S-Digit Localization: CNNs [4] and YOLO [12] are customized to get the bounding box of s-digit. The CDRN is used for clock digit feature extraction inside of the area identified by YOLO. As shown in Fig. 4, the structure of CDRN is designed more simpler than ResNet-50 and DarkNet-19 because the CDRN only recognizes clock digits.

Deciding the Clock Area: A procedure is designed to decide the clock area based on the preceding outcomes such as the found s-digit place and the following two facts: (1) digits in clock area usually are the same in color and bounding box size. (2) the pixels around clock area are background, which are constant. Based on this two facts, we can localize clock area by s-digit bounding box.

2.3 Reading Clock Digits by a Phase of Deep Networks

A CDRN based procedure is proposed to localize and recognize s-digits in the found clock area because the traditional OCR can not achieve a satisfactory performance for this task.
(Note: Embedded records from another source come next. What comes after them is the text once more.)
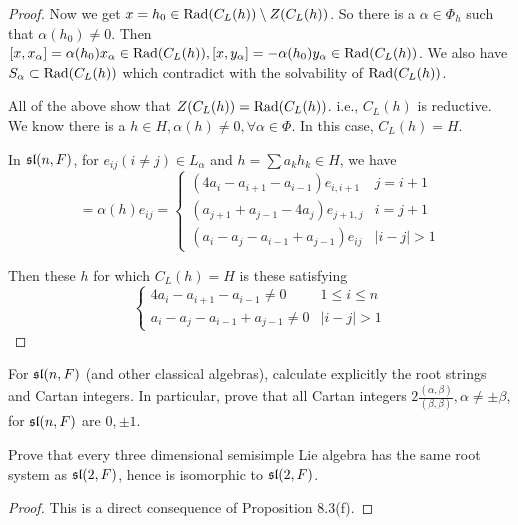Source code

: \begin{proof}
  Now we get $x = h_0 \in \Rad(C_L(h))\setminus Z(C_L(h))$. So there is a $\alpha\in\Phi_h$ such that $\alpha(h_0) \neq 0$. Then $[x,x_{\alpha}] = \alpha(h_0)x_{\alpha} \in\Rad(C_L(h)), [x, y_{\alpha}] = -\alpha(h_0)y_{\alpha}\in \Rad(C_L(h))$. We also have $S_{\alpha}\subset \Rad(C_L(h))$ which contradict with the solvability of $\Rad(C_L(h))$.

  All of the above show that $Z(C_L(h)) = \Rad(C_L(h))$. i.e., $C_L(h)$ is reductive. We know there is a $h \in H, \alpha(h) \neq 0, \forall\alpha\in\Phi$. In this case, $C_L(h) = H$.

  In $\sl(n,F)$, for $e_{ij}(i\neq j)\in L_{\alpha}$ and $h=\sum a_kh_k\in H$, we have
  \begin{equation*}
    [h,e_{ij}] = \alpha(h)e_{ij} =
    \begin{cases}
      (4a_i-a_{i+1}-a_{i-1})e_{i,i+1} & j=i+1\\
      (a_{j+1}+a_{j-1}-4a_j)e_{j+1,j} & i=j+1 \\
      (a_i-a_j-a_{i-1}+a_{j-1})e_{ij} & |i-j|>1
    \end{cases}
  \end{equation*}

  Then these $h$ for which $C_L(h)=H$ is these satisfying
  \begin{equation*}
    \begin{cases}
      4a_i-a_{i+1}-a_{i-1}\neq0 & 1\leqslant i\leqslant n\\
      a_i-a_j-a_{i-1}+a_{j-1}\neq 0 & |i-j|>1
    \end{cases}
  \end{equation*}
\end{proof}

\begin{ex}
  For $\sl(n,F)$ (and other classical algebras), calculate explicitly the root strings and Cartan integers. In particular, prove that all Cartan integers $2\frac{(\alpha,\beta)}{(\beta,\beta)},\alpha\neq\pm\beta$, for $\sl(n,F)$ are $0,\pm1$.
\end{ex}

\begin{ex}
  Prove that every three dimensional semisimple Lie algebra has the same root system as $\sl(2,F)$, hence is isomorphic to $\sl(2,F)$.
\end{ex}
\begin{proof}
  This is a direct consequence of Proposition 8.3(f).
\end{proof}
Custom Networks for Localizing and Recognizing Clock Digits. After finding the bounding box of s-digit by YOLO with CDRN. We use digit sequence to recognize s-digit by CDRN. This procedure is built based on the following facts. Frames from \(t+k *R+1\) to \(t+(k+1) *R\) have the same s-digit if frame t is s-digit transit frame because the s-digit transits every R frames. Thus, the s-digit in the frames \(t+k *R+1\) to \(t+(k+1) *R\) is number k if the s-digit in the frames from t to \(t+R\) is “0”. In other words, the s-digits in the frames from t to \(t+v *R\) form a digit periodic increasing sequence according to the clock knowledge, supposed that the input clip is v second long (\(v < 10\)). Based on these facts, we use 3-digit sequence CNN recognition procedure for finding both s-digit transit frames and recognizing s-digits, denoted as Procedure I.

figure b

Once s-digit transit frames are known by Procedure I, all the transit frames for all x-digits are known. Thus, we can take at least 50 frames with the same digit for any x-digit from a 4 second long clip (Notice that our video is 25 frames per second). Hence an odd number of frames from these 50 frames can be selected to recognize an x-digit in Procedure II.

3 Experimental Results

The algorithm for reading digital video clocks is implemented in C++. To evaluate the proposed algorithm of dataset is built. This dataset comprises of 300 broadcast soccer videos and 300 broadcast basketball videos, where each clip is 15 second long. Each of 300 broadcast soccer videos has a single clock; each of 300 broadcast basketball videos has two clocks. All clocks in the clips are working clocks. These clips vary in digit color, digit background color, size, and font.

By setting different threshold parameters, the CPP method [15] can achieve good results, but these threshold parameters are difficult to set. Our experimental data was collected based on CPP method and the threshold parameters provided.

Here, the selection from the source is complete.